De l’automatisation pour déverrouiller la gouvernance
La gestion des jeux de données s’effectue depuis le data catalog, pour la documentation des données et leur classification (en trois niveaux) en fonction des informations personnelles qu’elles renferment.
Cependant, pour favoriser leur usage, Amadeus a mis en place un framework d’anonymisation. Des champs de données sont ainsi masqués. Les data scientists sont invités à privilégier les versions anonymisées des jeux de données.
Pour gérer une gouvernance sur un tel périmètre, l’automatisation est indispensable, insistent les représentants d’Amadeus. “Nous exploitons le kit de développement de Collibra pour implémenter différents workloads : déclaration d’un dataset ou d’une nouvelle application consommatrice de données, etc. Ces workloads, qui passent par différents approvals, déclenchent des algorithmes développés en Python dans les Azure fonctions.”
Ces automatisations interviennent ainsi, par exemple, pour créer des conteneurs, déterminer le niveau de stockage et de protection, ou encore pour configurer les permissions. En ce qui concerne les métadonnées des actifs du data mesh, elles sont indexées par le produit d’inventaire d’Azure, Purview.
“Il consolide tout dans un index que nous utilisons pour faire des recherches, trouver nos actifs dans le data mesh, faire des audits, mesurer notre exposition aux données sensibles… De plus, l’index est intégré avec les différents produits Azure, dont Synapse et AzureML. Cela facilite la vie des utilisateurs”, justifie Damien Claveau.
Des workspaces applicatifs pour concevoir des data products
Sur le volet data products, Amadeus en totalise plusieurs centaines, de nature assez hétérogène. Un produit consistera par exemple en un rapport de BI. Pour la conception de ces produits, l’entreprise a mis en place un concept de workspace applicatif.
“Il s’agit d’entités plus petites contenues dans les data landing zones. Elles embarquent les services d’analytics nécessaires à la transformation de données, comme Databricks, Snowflake, PoweBI, Qlik…”, précise Yan Morvan.
Entre 60 et 100 workspaces sont ainsi en production. Ils sont indépendants et appartiennent à une application ou une équipe de développement, qui sont ainsi autonomes dans la création de data products. Par ailleurs, les workspaces sont connectés aux différents data stores du data mesh et au control plan.

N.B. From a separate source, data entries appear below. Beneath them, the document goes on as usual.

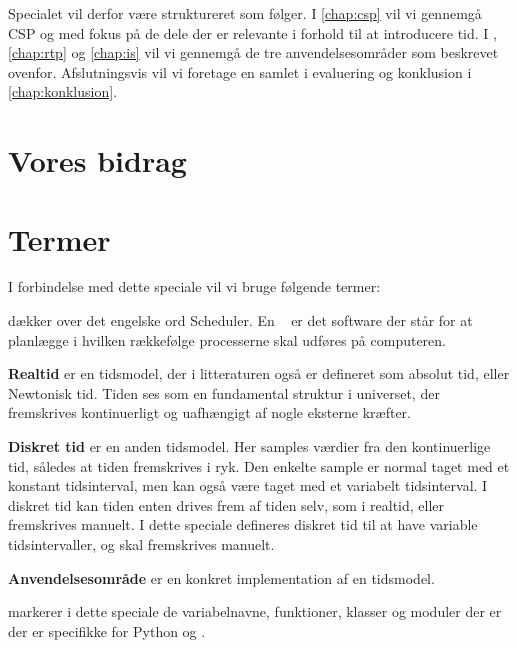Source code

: Specialet vil derfor være struktureret som følger. I \autoref{chap:csp} vil vi gennemgå CSP og \pycsp med fokus på de dele der er relevante i forhold til at introducere tid. I , \ref{chap:rtp} og \ref{chap:is} vil vi gennemgå de tre anvendelsesområder som beskrevet ovenfor. Afslutningsvis vil vi foretage en samlet i evaluering og konklusion i \autoref{chap:konklusion}.



\section{Vores bidrag}
\section{Termer}
I forbindelse med dette speciale vil vi bruge følgende termer:
\begin{list}{}{}
\item \textbf{\Sched} dækker over det engelske ord Scheduler. En \sched~ er det software der står for at planlægge i hvilken rækkefølge processerne skal udføres på computeren.
\item \textbf{Realtid} er en tidsmodel, der i litteraturen også er defineret som absolut tid, eller Newtonisk tid. Tiden ses som en fundamental struktur i universet, der 
fremskrives kontinuerligt og uafhængigt af nogle eksterne kræfter.
\item \textbf{Diskret tid} er en anden tidsmodel. Her samples værdier fra den kontinuerlige tid, således at tiden fremskrives i ryk. Den enkelte sample er normal taget med et konstant tidsinterval, men kan også være taget med et variabelt tidsinterval. I diskret tid kan tiden enten drives frem af tiden selv, som i realtid, eller fremskrives manuelt. I dette speciale defineres diskret tid til at have variable tidsintervaller, og skal fremskrives manuelt.
\item \textbf{Anvendelsesområde} er en konkret implementation af en tidsmodel.
\item \textbf{} markerer i dette speciale de  variabelnavne, funktioner,  klasser og moduler der er der er specifikke for Python og \pycsp.
\end{list}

Les data scientists seraient les premiers bénéficiaires de ce virage vers le data mesh engagé il y a désormais un an et demi. “Nous avons pu constater que cette approche tirait les usages par rapport à l’infrastructure précédente.” L’automatisation de l’attribution de droits répond directement à un pain point. “Les équipes data science gagnent énormément de temps sur cette phase.”
Pour l’entraînement des modèles, le catalogue constitue aussi un atout. Il référence en effet des jeux d’entraînement de “bonne qualité”. Les données générées lors de la phase d’inférence des modèles sont elles aussi collectées et indexées dans le catalogue pour être mutualisées et réutilisées.
L’infrastructure-as-code permet en outre aux domaines et à leurs data scientists, depuis ServiceNow, de faire une demande de workspace. Sa création est automatisée grâce à de l’orchestration.
“Ce nouveau modèle, dans lequel nous donnons plus d’autonomie, a été très facilement adopté. C’est un succès. Les utilisateurs ont oublié les clusters Hadoop et le data lake”, concluent les ingénieurs Data Platforms d’Amadeus.
Propos recueillis lors du Salon Big Data Paris 2022.